Daniel Bunn President and CEO at Tax Foundation | Twitter Website
The process of apportionment determines the percentage of a business's profits subject to a jurisdiction's corporate income or other business taxes. In the United States, states use various methods to apportion business profits based on company property, payroll, and sales within their borders.
Traditionally, the three-factor apportionment method evenly weighs property, payroll, and sales. However, many states have moved towards single sales factor apportionment. This approach considers only a company's sales in calculating tax liability, aiming to benefit in-state production while shifting more tax responsibility to out-of-state companies. Courts allow states considerable flexibility in adopting different apportionment methods but require that the tax must relate rationally to companies' activities in the state (external consistency). Additionally, no more than 100 percent of a corporation's income should be taxed if all states adopted the same formula (internal consistency).
There is no universally "correct" approach to corporate apportionment. While payroll and property are closely related to a company's operations in a state, most states include sales as a factor. Currently, 29 states use single sales factor apportionment.
Single sales factor apportionment reduces tax burdens for businesses with most of their property and payroll in-state but few national sales there. Conversely, it increases tax burdens for out-of-state companies with minimal local property or payroll but significant national sales in the state.
Sales of tangible property are typically sourced to the sale destination.
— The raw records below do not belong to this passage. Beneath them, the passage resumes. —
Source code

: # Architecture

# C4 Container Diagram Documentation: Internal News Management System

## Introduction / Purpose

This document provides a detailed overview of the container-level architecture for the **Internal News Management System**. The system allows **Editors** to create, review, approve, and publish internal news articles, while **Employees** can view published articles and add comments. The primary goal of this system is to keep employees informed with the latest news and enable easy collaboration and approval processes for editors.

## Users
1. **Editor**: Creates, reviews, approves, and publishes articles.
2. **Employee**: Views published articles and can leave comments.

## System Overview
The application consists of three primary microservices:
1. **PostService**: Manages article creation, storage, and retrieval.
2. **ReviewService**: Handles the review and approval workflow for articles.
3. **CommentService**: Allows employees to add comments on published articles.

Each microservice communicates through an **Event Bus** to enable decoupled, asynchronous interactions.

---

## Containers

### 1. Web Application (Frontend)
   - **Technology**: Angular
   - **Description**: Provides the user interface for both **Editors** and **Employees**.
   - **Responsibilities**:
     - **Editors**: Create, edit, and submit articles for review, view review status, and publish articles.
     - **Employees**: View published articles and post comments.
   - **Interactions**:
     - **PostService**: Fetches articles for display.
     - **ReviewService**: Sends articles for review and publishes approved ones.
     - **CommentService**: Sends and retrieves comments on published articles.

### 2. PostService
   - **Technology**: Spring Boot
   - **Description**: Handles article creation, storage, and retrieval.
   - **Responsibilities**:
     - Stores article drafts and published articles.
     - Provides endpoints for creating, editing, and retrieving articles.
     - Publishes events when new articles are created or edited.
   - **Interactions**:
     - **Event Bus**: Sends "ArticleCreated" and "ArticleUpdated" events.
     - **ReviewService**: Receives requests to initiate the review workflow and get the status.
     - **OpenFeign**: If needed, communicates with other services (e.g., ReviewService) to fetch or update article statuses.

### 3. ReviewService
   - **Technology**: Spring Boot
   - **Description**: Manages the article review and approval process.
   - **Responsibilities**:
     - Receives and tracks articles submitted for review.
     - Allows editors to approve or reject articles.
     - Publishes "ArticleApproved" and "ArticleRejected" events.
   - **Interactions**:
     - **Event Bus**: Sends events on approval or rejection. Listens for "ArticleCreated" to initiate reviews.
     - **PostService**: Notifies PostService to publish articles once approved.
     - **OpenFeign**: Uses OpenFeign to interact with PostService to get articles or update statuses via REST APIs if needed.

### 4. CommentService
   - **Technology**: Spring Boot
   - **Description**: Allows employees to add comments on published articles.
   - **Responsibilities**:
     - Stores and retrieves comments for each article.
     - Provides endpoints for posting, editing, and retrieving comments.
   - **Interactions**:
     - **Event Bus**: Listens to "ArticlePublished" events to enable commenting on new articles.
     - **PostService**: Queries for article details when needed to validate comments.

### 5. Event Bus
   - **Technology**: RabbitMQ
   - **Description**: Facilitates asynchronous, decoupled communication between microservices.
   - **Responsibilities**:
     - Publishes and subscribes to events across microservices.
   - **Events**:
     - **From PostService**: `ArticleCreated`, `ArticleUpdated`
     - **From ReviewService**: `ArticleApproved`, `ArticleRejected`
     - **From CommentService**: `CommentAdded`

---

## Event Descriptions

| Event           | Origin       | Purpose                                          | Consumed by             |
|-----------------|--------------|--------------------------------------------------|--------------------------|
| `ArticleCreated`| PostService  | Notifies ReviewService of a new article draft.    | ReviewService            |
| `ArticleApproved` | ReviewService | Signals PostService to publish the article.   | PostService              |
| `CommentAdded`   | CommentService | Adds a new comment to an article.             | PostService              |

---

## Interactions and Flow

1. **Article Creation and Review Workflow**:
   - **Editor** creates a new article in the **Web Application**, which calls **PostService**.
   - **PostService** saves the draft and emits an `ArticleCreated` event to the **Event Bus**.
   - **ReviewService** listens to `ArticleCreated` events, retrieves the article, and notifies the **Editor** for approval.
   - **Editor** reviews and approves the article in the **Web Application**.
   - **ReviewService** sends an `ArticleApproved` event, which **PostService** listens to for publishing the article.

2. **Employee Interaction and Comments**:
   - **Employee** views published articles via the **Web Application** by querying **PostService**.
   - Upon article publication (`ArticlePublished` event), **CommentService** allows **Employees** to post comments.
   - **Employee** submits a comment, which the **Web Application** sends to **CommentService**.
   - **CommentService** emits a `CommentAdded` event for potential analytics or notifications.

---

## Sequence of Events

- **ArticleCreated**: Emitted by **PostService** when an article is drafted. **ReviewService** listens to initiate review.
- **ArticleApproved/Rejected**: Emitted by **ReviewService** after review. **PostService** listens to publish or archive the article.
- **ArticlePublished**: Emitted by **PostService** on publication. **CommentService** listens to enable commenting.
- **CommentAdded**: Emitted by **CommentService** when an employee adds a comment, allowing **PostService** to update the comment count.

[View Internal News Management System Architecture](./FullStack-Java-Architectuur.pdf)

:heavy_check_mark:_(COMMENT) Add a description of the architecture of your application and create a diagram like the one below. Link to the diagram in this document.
The sourcing of service sales is more complex; 26 of 45 corporate income-taxing states emphasize where a service's benefit is received—known as market or benefit sourcing—contrasting with rules focusing on where income-producing activity occurs.
For Tax Year 2020:
- Six states used three-factor apportionment.
- Eight states used a 50% sales factor.
- Three states used more than 50% sales factor.
- Twenty-nine states employed single sales factor.
Certain states offer alternative factors either optionally or for specific industries.
Texas uses single sales factor for its Margin Tax—a gross receipts tax—but other gross receipts taxes do not follow corporate apportionment formulas.